According to Matt Benjamin, the academic services manager at Fiske, the advancements in astronomy required a more dynamic approach to teaching that the current 40-year-old set-up can’t provide.
A worker readjusts electrical cables inside Fiske Planetarium on Wednesday afternoon. The Planetarium is currently closed until Fall 2013. (Haleigh Jacobson/CU Independent)
“Our starball, our star projector, which we affectionately call Fritz, it’s on its last legs,” Benjamin said. “We quickly were able to identify that there were some parts…that if they failed, everything would shut down.”
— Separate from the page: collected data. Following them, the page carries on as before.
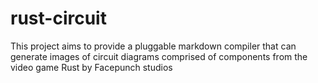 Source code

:# rust-circuit

This project aims to provide a pluggable markdown compiler that can generate images of circuit diagrams comprised of components from the video game Rust by Facepunch studios

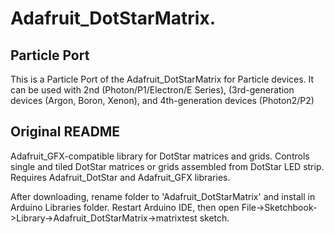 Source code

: Adafruit_DotStarMatrix.
=======================

## Particle Port

This is a Particle Port of the Adafruit_DotStarMatrix for Particle devices. It can be used with 2nd (Photon/P1/Electron/E Series), (3rd-generation devices (Argon, Boron, Xenon), and 4th-generation devices (Photon2/P2)

## Original README

Adafruit_GFX-compatible library for DotStar matrices and grids. Controls single and tiled DotStar matrices or grids assembled from DotStar LED strip. Requires Adafruit_DotStar and Adafruit_GFX libraries.

After downloading, rename folder to 'Adafruit_DotStarMatrix' and install in Arduino Libraries folder. Restart Arduino IDE, then open File->Sketchbook->Library->Adafruit_DotStarMatrix->matrixtest sketch.
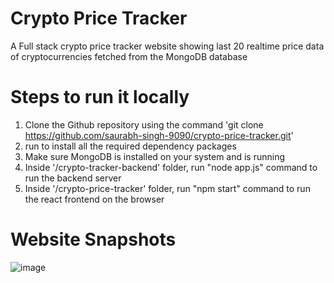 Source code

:# Crypto Price Tracker
A Full stack crypto price tracker website showing last 20 realtime price data of cryptocurrencies fetched from the MongoDB database

# Steps to run it locally
1. Clone the Github repository using the command 'git clone https://github.com/saurabh-singh-9090/crypto-price-tracker.git'
2. run <npm i> to install all the required dependency packages
3. Make sure MongoDB is installed on your system and is running
4. Inside '/crypto-tracker-backend' folder, run "node app.js" command to run the backend server
5. Inside '/crypto-price-tracker' folder, run "npm start" command to run the react frontend on the browser
   
# Website Snapshots
![image](https://github.com/user-attachments/assets/0cbbe16e-748b-4256-aa14-add084cb4ce4)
According to Benjamin, the updates come at a time when the needed technology is at its peak, but is still cost effective. He said that the updates would have cost $10 million for less advanced technology compared to the $2 million renovations taking place today.
“Over the last 10 years, this technology has finally matured to where we at Fiske felt it was a worthwhile investment for the university to make,” Benjamin said. “We felt the time was right to do it now, and the university agreed with us.”
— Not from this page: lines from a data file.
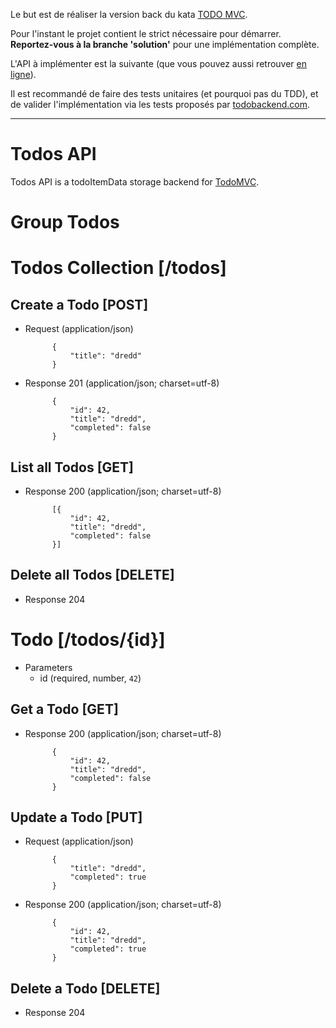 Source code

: Le but est de réaliser la version back du kata [TODO MVC](http://todomvc.com/). 

Pour l'instant le projet contient le strict nécessaire pour démarrer. **Reportez-vous à la branche 'solution'** pour une implémentation complète.

L'API à implémenter est la suivante (que vous pouvez aussi retrouver [en ligne](https://github.com/tastejs/todomvc-api/blob/master/todos.apib)).

Il est recommandé de faire des tests unitaires (et pourquoi pas du TDD), et de valider l'implémentation via les tests proposés par [todobackend.com](https://www.todobackend.com/specs/index.html?http://localhost:8080/todos).

--------


# Todos API

Todos API is a todoItemData storage backend for [TodoMVC](//todomvc.com).

# Group Todos

# Todos Collection [/todos]

## Create a Todo [POST]

+ Request (application/json)

            {
                "title": "dredd"
            }

+ Response 201 (application/json; charset=utf-8)

            {
                "id": 42,
                "title": "dredd",
                "completed": false
            }

## List all Todos [GET]

+ Response 200 (application/json; charset=utf-8)

            [{
                "id": 42,
                "title": "dredd",
                "completed": false
            }]

## Delete all Todos [DELETE]

+ Response 204

# Todo [/todos/{id}]

+ Parameters
  + id (required, number, `42`)

## Get a Todo [GET]

+ Response 200 (application/json; charset=utf-8)

            {
                "id": 42,
                "title": "dredd",
                "completed": false
            }

## Update a Todo [PUT]

+ Request (application/json)

            {
                "title": "dredd",
                "completed": true
            }

+ Response 200 (application/json; charset=utf-8)

            {
                "id": 42,
                "title": "dredd",
                "completed": true
            }

## Delete a Todo [DELETE]

+ Response 204


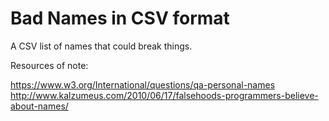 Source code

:# Bad Names in CSV format
A CSV list of names that could break things.

Resources of note:

https://www.w3.org/International/questions/qa-personal-names
http://www.kalzumeus.com/2010/06/17/falsehoods-programmers-believe-about-names/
The behemoth star projector, Fritz, will be replaced with a high definition star projector the size of a beach ball. Because of the high resolution of the new projector, visitors will be able to see not only the 6,000 stars seen with the naked eye on the screen, but the 20 million stars across the universe with special binoculars, according to Benjamin.
“It’s like R2D2 on steroids,” Benjamin said.
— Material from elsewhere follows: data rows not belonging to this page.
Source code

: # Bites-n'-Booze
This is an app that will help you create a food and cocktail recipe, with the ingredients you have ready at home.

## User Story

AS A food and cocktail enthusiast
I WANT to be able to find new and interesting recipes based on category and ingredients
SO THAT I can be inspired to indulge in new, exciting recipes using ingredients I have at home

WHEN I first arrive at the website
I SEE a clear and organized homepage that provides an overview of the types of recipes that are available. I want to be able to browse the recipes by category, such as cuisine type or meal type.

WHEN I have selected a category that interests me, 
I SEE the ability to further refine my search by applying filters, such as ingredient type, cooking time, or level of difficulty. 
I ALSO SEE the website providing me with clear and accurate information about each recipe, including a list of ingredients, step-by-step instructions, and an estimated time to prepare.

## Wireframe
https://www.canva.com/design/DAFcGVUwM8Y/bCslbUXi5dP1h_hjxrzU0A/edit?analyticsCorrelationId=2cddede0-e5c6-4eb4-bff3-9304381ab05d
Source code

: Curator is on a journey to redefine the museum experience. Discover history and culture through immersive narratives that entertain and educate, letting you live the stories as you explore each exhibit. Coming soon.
Due to the finite detail of the new projector, the current projection screen will be torn out. Benjamin said that some of the stars are so small and distant, the light projected would pass through the holes in the screen and not be seen.
The old slide machine will be traded for six new projectors with a resolution of 8000 dpi (dots per inch), compared to the standard HD television 1080 dpi resolution. Each projector requires four computer servers in order to project 8000 dpi. To support the new technology, a new console and projectors will be installed, as well.
Although the advancements will be useful for both astronomy students and the general population, it has been a set back for students currently taking astronomy. Nick Schneider, associate professor of astrophysical and planetary sciences, is currently teaching Introductory Astronomy 1. His main method of visualization for students is Skygazer software, but it doesn’t convey the same experience.
“We’ve resorted to using software to show the sky on the flat screen in the classroom,” Schneider said. “It’s a very poor substitute for the immersion that everyone experiences in the planetarium, but it’s mathematically accurate and I’ve been able to demonstrate the same phenomena.”
Despite hindering some students’ experience with astronomy, the renovations haven’t conflicted too much with the astronomy teaching process.
“We always teach the first part [of astronomy class] with a combination of what we see in the sky versus what we see from the outside,” Schneider said. “So we use the globe and the light bulb and the hula hoop [for visualization]. So Fiske was just part of the experience.”
Senior instructor of astrophysics and planetary sciences Seth Hornstein noted that the renovations are positive in the short run because he has had more class time to go deeper into certain subjects.
“This semester I’ve been going into other things into a little more detail than would be covered in Fiske,” Hornstein said. “In one case, the show that I normally do at Fiske is just a modification of a previous lecture that I used to give, so I can go back to that previous lecture.”
Although students don’t have access to Fiske this semester, Hornstein sees that as “the cost of progress.”
“We always have the students in mind when we’re [making renovations],” Hornstein said. “We took into account, when can we do this to have the least impact?”
“We wanted it to be something that students would have access to,” Hornstein said. “We wanted students to realize this is something they’re getting at CU that they might not get anywhere else. We’re going to be on par with professional, public-driven planetaria, so the fact that it’s on a college campus is a great opportunity for students.”
According to Matt Benjamin, Fiske is targeted to reopen in September or Early October.